The three men went to Julius Julius, where a clergyman had been arrested a few days earlier for soliciting sex.  A sign in the window read, “This is a raided premises.” The bartender started preparing them a drink but then put his hand over the glass which was photographed. The New York Times ran a headline the next day “3 Deviates Invite Exclusion by Bars.” The Mattachines then challenged the liquor rule in court and the courts ruled that gays had a right to peacefully assemble, which undercut the previous SLA contention that the presence of gay clientele automatically was grounds for charges of operating a “disorderly” premises.

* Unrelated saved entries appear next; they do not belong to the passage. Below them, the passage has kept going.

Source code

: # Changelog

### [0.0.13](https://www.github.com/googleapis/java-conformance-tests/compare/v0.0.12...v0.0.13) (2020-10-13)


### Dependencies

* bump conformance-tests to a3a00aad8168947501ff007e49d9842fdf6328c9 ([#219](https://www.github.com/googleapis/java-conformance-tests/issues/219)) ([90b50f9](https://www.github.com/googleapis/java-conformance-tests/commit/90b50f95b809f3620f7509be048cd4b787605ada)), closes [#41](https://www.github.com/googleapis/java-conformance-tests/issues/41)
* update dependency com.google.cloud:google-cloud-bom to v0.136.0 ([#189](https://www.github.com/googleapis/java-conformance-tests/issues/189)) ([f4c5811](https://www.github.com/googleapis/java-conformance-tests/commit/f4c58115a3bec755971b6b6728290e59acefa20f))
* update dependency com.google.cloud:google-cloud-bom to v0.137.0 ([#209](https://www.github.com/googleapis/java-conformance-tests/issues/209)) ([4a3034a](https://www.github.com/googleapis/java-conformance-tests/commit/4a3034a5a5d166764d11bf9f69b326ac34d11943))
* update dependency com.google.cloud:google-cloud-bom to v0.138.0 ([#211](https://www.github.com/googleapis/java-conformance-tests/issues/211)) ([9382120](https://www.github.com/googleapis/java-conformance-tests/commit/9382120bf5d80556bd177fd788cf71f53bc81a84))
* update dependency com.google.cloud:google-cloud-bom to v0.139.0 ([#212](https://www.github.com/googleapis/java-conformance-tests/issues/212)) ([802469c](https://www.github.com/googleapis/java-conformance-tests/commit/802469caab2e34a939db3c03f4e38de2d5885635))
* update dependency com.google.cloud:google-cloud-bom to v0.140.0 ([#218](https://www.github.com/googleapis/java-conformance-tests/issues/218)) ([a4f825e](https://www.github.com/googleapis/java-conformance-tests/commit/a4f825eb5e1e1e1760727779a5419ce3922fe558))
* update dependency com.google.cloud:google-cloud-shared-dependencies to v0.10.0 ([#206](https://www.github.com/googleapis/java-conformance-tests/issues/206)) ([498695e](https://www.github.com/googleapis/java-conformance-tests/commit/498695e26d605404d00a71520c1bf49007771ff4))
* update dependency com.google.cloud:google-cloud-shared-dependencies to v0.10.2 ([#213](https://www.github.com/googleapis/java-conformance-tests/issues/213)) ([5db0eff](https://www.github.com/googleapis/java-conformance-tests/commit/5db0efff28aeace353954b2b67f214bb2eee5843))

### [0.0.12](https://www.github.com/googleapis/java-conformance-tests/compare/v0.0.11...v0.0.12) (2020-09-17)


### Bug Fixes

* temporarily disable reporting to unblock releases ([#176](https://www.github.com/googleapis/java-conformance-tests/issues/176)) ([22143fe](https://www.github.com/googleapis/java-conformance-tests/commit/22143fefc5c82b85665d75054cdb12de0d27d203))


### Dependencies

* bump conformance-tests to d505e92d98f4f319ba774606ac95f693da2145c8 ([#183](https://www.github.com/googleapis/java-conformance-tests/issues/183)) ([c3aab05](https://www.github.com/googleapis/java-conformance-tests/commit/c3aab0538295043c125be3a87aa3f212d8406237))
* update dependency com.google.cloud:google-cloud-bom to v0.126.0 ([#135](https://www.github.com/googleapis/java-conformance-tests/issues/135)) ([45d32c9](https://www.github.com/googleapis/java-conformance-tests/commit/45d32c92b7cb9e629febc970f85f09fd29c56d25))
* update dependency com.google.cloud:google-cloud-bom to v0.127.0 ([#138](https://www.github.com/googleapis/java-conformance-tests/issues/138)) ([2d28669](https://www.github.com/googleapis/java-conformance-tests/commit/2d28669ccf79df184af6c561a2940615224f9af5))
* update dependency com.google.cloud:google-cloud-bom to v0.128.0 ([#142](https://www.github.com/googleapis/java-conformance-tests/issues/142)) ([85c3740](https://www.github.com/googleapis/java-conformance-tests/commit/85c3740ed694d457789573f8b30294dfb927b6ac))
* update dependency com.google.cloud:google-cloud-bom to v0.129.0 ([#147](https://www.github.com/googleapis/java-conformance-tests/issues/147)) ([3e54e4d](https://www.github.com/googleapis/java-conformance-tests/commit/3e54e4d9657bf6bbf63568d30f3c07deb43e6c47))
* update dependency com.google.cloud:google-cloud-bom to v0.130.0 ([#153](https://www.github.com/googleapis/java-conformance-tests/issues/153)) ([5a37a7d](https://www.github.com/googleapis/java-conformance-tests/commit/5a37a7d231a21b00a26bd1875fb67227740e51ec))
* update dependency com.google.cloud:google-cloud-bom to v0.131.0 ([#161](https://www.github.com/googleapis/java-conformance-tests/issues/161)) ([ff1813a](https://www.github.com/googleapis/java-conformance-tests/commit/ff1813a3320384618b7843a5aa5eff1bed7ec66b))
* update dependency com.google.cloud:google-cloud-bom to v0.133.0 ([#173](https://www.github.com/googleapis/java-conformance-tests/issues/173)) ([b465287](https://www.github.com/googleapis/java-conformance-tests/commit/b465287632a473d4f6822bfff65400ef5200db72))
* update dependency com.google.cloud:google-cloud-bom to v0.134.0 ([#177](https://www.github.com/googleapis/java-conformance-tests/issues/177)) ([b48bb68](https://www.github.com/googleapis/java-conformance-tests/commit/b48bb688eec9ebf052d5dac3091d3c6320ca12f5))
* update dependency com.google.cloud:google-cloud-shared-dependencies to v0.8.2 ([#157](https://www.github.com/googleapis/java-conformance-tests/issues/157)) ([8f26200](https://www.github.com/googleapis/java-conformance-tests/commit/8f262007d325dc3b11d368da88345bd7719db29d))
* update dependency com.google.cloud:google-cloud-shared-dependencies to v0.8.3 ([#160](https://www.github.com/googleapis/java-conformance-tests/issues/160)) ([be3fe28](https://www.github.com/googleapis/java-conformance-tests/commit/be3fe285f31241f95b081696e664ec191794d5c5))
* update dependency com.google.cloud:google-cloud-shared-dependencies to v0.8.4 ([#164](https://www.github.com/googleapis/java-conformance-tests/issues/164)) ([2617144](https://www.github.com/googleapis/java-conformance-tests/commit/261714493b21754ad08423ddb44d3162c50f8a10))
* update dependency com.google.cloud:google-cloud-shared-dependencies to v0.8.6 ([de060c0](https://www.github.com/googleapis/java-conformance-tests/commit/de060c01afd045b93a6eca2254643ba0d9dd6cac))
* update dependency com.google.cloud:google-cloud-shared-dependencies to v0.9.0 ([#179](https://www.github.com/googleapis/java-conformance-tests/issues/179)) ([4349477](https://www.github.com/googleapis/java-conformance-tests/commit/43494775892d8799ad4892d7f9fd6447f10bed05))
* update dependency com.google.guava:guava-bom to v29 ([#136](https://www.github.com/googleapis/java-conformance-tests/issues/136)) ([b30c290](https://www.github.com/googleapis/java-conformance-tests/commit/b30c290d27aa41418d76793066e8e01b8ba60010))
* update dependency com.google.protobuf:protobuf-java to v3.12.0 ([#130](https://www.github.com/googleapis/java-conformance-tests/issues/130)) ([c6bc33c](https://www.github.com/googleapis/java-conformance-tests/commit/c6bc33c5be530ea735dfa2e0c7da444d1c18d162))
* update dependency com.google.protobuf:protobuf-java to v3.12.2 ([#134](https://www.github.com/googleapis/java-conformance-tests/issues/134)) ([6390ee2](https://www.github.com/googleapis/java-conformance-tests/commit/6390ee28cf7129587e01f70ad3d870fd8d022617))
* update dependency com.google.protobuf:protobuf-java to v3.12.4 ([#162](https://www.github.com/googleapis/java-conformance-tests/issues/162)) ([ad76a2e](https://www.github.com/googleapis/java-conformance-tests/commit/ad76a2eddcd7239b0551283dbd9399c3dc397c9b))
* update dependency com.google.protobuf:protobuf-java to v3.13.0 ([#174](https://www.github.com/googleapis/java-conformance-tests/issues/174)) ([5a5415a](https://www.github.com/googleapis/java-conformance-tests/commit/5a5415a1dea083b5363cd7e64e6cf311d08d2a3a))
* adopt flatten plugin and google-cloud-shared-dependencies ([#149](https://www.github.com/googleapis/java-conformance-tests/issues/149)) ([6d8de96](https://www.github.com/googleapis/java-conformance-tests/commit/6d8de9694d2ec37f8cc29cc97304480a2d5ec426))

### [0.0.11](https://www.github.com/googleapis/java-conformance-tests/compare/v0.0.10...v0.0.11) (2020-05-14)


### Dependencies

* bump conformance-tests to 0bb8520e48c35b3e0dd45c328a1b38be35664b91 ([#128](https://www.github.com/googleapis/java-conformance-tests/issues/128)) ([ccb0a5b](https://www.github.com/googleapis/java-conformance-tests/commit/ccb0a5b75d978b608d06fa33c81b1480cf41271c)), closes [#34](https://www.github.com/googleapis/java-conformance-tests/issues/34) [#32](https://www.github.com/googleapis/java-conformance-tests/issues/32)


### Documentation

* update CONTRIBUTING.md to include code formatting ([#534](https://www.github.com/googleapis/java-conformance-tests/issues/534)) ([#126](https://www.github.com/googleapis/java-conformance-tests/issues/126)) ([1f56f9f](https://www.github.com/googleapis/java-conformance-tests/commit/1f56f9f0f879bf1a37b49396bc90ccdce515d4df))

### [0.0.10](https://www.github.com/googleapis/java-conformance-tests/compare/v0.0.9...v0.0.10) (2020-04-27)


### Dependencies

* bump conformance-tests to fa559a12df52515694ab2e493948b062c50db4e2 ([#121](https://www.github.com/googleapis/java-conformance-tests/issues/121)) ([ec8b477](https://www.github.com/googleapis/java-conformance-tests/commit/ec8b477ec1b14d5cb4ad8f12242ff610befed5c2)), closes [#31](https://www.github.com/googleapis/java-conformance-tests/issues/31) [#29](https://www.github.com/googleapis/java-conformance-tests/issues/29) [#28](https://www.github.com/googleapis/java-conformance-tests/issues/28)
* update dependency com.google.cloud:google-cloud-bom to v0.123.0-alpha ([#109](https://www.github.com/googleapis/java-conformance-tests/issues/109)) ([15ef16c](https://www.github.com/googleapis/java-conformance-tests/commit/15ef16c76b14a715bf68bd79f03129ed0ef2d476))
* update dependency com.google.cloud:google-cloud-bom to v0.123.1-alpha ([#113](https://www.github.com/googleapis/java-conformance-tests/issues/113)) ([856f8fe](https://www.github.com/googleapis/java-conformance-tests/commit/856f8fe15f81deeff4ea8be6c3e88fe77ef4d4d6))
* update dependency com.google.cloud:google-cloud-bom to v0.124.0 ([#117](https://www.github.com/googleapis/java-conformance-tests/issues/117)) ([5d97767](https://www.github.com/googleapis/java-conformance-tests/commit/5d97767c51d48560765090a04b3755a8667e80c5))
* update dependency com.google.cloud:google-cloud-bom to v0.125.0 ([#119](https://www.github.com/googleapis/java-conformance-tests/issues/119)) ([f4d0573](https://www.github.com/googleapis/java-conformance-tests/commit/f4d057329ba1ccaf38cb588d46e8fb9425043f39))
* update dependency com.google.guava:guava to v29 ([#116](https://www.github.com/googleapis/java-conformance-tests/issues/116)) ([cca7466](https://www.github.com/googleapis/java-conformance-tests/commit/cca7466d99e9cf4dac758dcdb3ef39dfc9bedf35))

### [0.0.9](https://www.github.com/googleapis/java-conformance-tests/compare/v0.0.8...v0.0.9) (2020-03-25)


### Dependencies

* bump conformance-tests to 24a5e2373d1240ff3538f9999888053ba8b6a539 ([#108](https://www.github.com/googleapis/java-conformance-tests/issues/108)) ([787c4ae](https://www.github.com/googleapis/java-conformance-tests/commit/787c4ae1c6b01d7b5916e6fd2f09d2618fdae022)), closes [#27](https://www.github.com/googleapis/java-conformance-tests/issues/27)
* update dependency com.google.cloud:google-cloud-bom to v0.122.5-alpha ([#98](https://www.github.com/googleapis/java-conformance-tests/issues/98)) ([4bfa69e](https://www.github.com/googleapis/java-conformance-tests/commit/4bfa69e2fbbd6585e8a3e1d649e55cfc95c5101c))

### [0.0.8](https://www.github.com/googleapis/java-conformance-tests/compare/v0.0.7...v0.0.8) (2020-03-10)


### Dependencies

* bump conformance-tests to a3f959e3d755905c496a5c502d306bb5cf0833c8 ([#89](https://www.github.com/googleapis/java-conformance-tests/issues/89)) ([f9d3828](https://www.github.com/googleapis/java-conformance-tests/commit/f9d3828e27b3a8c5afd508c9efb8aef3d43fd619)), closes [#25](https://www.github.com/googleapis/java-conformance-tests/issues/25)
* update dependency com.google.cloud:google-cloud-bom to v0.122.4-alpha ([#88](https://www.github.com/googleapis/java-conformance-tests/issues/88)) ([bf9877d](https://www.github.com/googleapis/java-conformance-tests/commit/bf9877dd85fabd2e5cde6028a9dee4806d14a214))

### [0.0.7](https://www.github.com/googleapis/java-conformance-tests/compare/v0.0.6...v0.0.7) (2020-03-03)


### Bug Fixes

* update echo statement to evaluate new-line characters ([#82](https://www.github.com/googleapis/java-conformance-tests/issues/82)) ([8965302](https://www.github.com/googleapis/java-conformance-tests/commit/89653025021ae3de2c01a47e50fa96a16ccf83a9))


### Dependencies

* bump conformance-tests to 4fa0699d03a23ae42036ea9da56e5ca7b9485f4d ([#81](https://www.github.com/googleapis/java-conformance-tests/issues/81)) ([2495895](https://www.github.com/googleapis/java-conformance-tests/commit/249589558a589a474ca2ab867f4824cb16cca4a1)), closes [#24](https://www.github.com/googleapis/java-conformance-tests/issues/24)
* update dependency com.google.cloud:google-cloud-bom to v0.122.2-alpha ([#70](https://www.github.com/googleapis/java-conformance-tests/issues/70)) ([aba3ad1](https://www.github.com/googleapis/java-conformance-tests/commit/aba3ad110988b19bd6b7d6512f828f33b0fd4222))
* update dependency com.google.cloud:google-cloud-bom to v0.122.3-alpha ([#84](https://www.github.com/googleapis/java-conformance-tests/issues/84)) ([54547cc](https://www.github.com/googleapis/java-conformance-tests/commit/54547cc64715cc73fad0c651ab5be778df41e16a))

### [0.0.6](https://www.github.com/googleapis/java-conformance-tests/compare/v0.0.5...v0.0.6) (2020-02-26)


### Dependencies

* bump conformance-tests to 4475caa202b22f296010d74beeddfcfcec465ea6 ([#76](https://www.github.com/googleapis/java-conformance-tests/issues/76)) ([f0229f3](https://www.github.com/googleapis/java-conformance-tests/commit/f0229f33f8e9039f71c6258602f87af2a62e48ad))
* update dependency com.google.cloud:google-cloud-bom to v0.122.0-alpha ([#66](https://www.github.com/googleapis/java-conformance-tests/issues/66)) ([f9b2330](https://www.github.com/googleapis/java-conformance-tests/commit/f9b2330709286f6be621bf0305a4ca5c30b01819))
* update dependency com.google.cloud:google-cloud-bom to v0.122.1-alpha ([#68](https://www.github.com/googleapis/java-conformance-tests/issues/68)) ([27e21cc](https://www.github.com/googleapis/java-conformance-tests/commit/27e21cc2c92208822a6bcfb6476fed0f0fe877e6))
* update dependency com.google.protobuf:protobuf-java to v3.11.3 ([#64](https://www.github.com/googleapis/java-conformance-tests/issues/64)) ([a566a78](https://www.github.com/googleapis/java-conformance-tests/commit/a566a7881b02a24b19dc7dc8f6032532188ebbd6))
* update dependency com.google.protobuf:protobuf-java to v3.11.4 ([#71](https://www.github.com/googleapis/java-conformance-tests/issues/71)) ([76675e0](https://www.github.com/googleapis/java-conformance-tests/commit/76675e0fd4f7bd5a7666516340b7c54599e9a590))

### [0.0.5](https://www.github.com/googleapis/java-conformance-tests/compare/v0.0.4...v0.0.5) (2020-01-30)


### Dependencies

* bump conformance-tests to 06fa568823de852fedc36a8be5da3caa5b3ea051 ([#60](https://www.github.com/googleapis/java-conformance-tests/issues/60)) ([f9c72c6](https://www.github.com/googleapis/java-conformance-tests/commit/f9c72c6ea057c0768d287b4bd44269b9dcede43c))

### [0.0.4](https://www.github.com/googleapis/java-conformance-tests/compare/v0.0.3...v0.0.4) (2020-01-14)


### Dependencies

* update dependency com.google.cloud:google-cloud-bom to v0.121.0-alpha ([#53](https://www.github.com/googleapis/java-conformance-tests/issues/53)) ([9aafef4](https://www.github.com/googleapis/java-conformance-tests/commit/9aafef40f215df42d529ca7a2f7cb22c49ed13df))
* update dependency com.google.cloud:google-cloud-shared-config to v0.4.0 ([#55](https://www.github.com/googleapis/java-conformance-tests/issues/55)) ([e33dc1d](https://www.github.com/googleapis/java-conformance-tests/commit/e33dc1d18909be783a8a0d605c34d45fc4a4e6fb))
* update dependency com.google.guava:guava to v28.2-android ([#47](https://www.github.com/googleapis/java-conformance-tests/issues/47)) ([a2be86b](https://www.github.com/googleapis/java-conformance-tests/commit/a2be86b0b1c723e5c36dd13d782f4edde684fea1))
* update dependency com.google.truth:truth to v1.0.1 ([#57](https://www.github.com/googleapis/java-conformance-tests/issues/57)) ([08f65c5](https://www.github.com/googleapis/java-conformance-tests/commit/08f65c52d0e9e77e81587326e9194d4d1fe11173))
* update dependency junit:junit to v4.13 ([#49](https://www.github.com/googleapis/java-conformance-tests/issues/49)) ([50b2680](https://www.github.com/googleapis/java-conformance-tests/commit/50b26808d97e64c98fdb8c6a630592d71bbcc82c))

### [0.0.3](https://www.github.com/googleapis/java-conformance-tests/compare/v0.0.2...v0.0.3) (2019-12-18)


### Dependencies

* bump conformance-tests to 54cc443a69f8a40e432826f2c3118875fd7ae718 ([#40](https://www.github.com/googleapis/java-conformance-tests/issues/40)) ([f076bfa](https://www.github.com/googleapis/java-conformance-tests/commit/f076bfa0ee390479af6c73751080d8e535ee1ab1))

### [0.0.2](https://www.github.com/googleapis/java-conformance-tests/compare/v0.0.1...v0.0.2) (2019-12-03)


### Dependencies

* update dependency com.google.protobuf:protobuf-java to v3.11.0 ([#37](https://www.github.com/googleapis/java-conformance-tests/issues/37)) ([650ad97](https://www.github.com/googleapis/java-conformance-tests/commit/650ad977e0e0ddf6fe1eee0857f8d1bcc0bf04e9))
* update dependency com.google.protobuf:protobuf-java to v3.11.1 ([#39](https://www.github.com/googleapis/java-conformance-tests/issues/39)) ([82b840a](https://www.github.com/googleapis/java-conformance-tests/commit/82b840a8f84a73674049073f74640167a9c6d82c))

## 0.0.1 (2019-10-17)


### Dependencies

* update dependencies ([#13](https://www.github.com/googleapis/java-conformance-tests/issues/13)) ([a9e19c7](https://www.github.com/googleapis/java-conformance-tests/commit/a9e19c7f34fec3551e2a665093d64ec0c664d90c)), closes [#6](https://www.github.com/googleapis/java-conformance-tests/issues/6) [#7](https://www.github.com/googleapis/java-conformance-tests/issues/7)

With this right established a new era of licensed, legally operating gay bars began.

By the late 60’s  Julius’ became a full fledged gay bar and embraced it.  It kept its old New york saloon feel sevrving  burgers, booze and beers to mostly an ‘older” clientele and in the 70’s and 80’s older gentlemen would  sometimes buy burgers for younger men. (If you get my drift).  But times changed and Julius’t kept chugging along with a steady gay clientele and to this day the bar still holds a monthly party called Mattachine.

The current owners did not argue that there were problems that needed to be fixed, and said the bar was to have had multiple exterminations over the weekend hoped to re-open after another inspection on Wednesday or later in the week.

 Bars, Book Stores, buildings, so many LGBT landmarks are disappearing and with them our history fades. 

Lets hope that Julius’s gets this current problem under control before we lose another.